SRE is not a monolithic role
SRE is gaining more traction and a misconception is gaining steam among senior stakeholders. That SRE is a monolith role like what “programmers” were in the 90s. Let’s burst that misconception…
SRE is a broad, overarching responsibility that needs a multitude of role considerations to pull off properly.
It is not a monolithic role where all SREs do pretty much the same thing. Like what programmers were in the 90s — they (supposedly) all pumped out code in similar strokes. Now we have front-end engineers, back-end engineers and everything in-between.
SRE is the same — a mélange of diverse role opportunities.
I will cover the nuances of SRE roles in more detail below.
No, SREs are not…
working one-size-fits-all roles — their scope of work will depend on the needs of the software systems they are responsible for e.g. more alerting if responsible for critical services
ops-on-steroids — a highly-skilled site reliability engineer should not get pigeonholed full-time into Sysadmin tasks like running Bash scripts or spooling VMs
stereotypical introverts — they are capable of being technicians and leaders with vocal contributions to areas like architecture, project management and team collaboration
able to offer turnkey SRE on their own — an individual may be able to “run SRE” for a smaller org with limited scope but won’t come close to the full scope of the SRE domain (it’s HUGE)
SREs have a wide scope of available work
More likely to call for T-shaped abilities where you are a specialist in a certain area but have a breadth of knowledge to be “dangerous enough” in many related areas
Solid SRE teams benefit from a combination of generalist and specialist engineers — you might have an SRE working across many responsibility areas while another may solely focus on Chaos
Roles may become more fluid in the future — SRE leaders may guide individual SREs toward broader responsibilities within 1-2 responsibility areas like performance engineering, QA etc.
SREs work on systems and software at the same time
Some SREs are systems pros with a reasonable ability to code their way out of trouble
Other SREs are code mavens who want to get their hands dirty with infrastructure work
While others still are neither and learn enough code to modify open-source tools to their needs and they learn enough systems to make sure IPv6 won’t (hopefully) make life harder
Whatever they do, SREs should spend at least half of their time on automation, move away from toil and otherwise improve systems (proactive) rather than respond to incidents (reactive)

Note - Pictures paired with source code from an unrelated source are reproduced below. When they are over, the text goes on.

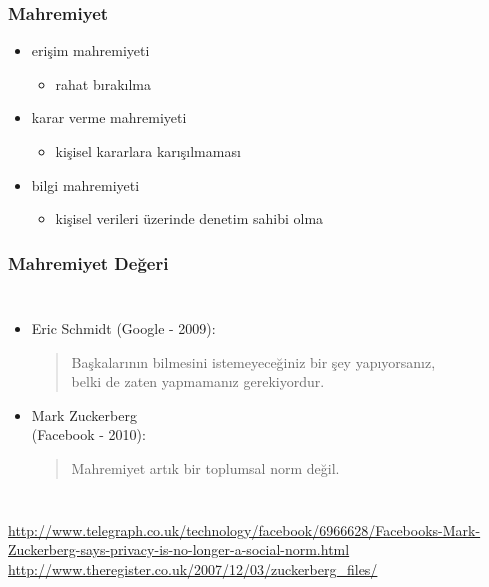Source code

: \documentclass[dvipsnames]{beamer}
\theoremstyle{definition}
\theoremstyle{example}
\theoremstyle{plain}
\begin{document}
\begin{frame}
  \frametitle{Mahremiyet}

  \begin{itemize}
    \item erişim mahremiyeti
    \begin{itemize}
      \item rahat bırakılma
    \end{itemize}

    \pause
    \item karar verme mahremiyeti
    \begin{itemize}
      \item kişisel kararlara karışılmaması
    \end{itemize}

    \pause
    \item bilgi mahremiyeti
    \begin{itemize}
      \item kişisel verileri üzerinde denetim sahibi olma
    \end{itemize}
  \end{itemize}
\end{frame}

\begin{frame}
  \frametitle{Mahremiyet Değeri}

  \begin{columns}

    \begin{itemize}
      \item Eric Schmidt (Google - 2009):
      \begin{quote}
        Başkalarının bilmesini istemeyeceğiniz bir şey yapıyorsanız,\\
        belki de zaten yapmamanız gerekiyordur.
      \end{quote}

      \pause
      \item Mark Zuckerberg\\
        (Facebook - 2010):
      \begin{quote}
        Mahremiyet artık bir toplumsal norm değil.
      \end{quote}
    \end{itemize}
  \end{columns}

  \medskip
  \tiny{\url{http://www.telegraph.co.uk/technology/facebook/6966628/Facebooks-Mark-Zuckerberg-says-privacy-is-no-longer-a-social-norm.html}}\\
  \tiny{\url{http://www.theregister.co.uk/2007/12/03/zuckerberg_files/}}\\
\end{frame}
\end{document}
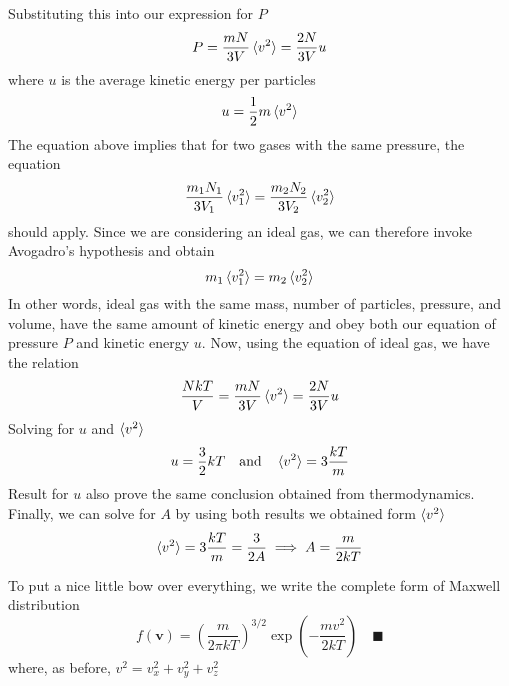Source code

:\documentclass[../../../Main.tex]{subfiles}
\begin{document}
Substituting this into our expression for $P$
\begin{equation*}
    P=\frac{mN}{3V}\braket{v^2}=\frac{2N}{3V}u
\end{equation*}
where $u$ is the average kinetic energy per particles
\begin{equation*}
    u=\frac{1}{2}m\braket{v^2}
\end{equation*}
The equation above implies that for two gases with the same pressure, the equation
\begin{equation*}
    \frac{m_1N_1}{3V_1}\braket{v_1^2}=\frac{m_2 N_2}{3V_2}\braket{v_2^2}
\end{equation*}
should apply. Since we are considering an ideal gas, we can therefore invoke Avogadro's hypothesis and obtain
\begin{equation*}
    m_1\braket{v_1^2}=m_2\braket{v_2^2}
\end{equation*}
In other words, ideal gas with the same mass, number of particles, pressure, and volume, have the same amount of kinetic energy and obey both our equation of pressure $P$ and kinetic energy $u$. Now, using the equation of ideal gas, we have the relation
\begin{equation*}
    \frac{NkT}{V}=\frac{mN}{3V}\braket{v^2}=\frac{2N}{3V}u
\end{equation*}
Solving for $u$ and $\braket{v^2}$
\begin{equation*}
    u=\frac{3}{2}kT\quad \text{and} \quad\braket{v^2}=3 \frac{kT}{m}
\end{equation*}
Result for $u$ also prove the same conclusion obtained from thermodynamics. Finally, we can solve for $A$ by using both results we obtained form $\braket{v^2}$
\begin{equation*}
    \braket{v^2}=3 \frac{kT}{m}=\frac{3}{2A} \implies A=\frac{m}{2kT}
\end{equation*}

To put a nice little bow over everything, we write the complete form of Maxwell distribution
\begin{equation*}
    f(\mathbf{v})=\left(\frac{m}{2\pi k T}\right)^{3/2}\exp\left(-\frac{mv^2}{2k T}\right) \quad\blacksquare
\end{equation*}
where, as before, $v^2=v_x^2+v_y^2+v_z^2$
\end{document}
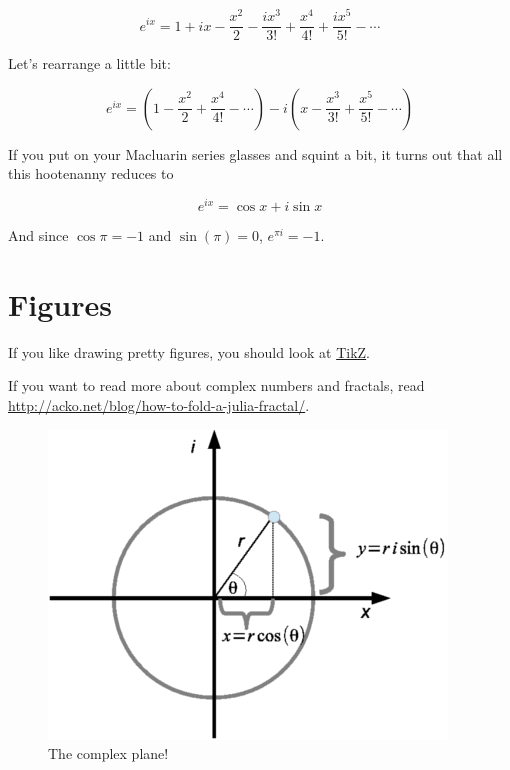 \documentclass{article}
\begin{document}
\begin{equation}
e^{ix} = 1 + ix - \frac{x^2}{2} - \frac{ix^3}{3!} + \frac{x^4}{4!} +
\frac{ix^5}{5!} - \cdots
\end{equation}

Let's rearrange a little bit:

\begin{equation}
e^{ix} = \left(1 - \frac{x^2}{2} + \frac{x^4}{4!} - \cdots\right) - 
i\left(x - \frac{x^3}{3!} + \frac{x^5}{5!} - \cdots\right)
\end{equation}

If you put on your Macluarin series glasses and squint a bit, it turns out
that all this hootenanny reduces to

\begin{equation}
e^{ix} = \cos{x} + i\sin{x}
\end{equation}

And since $\cos{\pi} = -1$ and $\sin(\pi) = 0$, $e^{\pi{i}} = -1$.

\section{Figures}
If you like drawing pretty figures, you should look at 
\href{http://www.texample.net/tikz/examples/all/}{TikZ}.

If you want to read more about complex numbers and fractals, read
\url{http://acko.net/blog/how-to-fold-a-julia-fractal/}.

\begin{figure}[h]
  \caption{The complex plane!}

  \includegraphics{complex.png}
\end{figure}
\end{document}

SREs can be injected across the enterprise
SRE roles can be designed to embed into various levels of the enterprise. The SaFE Agile Framework is the most popular agile framework among mid-level and larger companies. Its steering group has already worked out how SRE can fit into the various levels.
I’ve broken down the roles and responsibilities below:
Service-level SREs
Entry-to-mid-level SREs who are responsible for a single service
Provide app-level support for critical software services
Implement tools and teach for more seamless DevOps
Own SLOs and error budgets for their service
System-level SREs
Senior SREs who help release train engineers manage multiple services
Coordinate multiple product streams in the release train
Guide system architecture and production readiness
Own SLOs and error-budget tracking across the system
Enterprise-level SREs
Most senior-level of SREs reporting direct to CTOs
Run SRE center of excellence (CoE) for the enterprise
Develop SRE platform and best practices
Architecture support
In conclusion…
Doing SRE well means the difference between high-performance software and painful 50x errors. So let’s get our SRE team roles done right and not mistake SRE as a monolith role.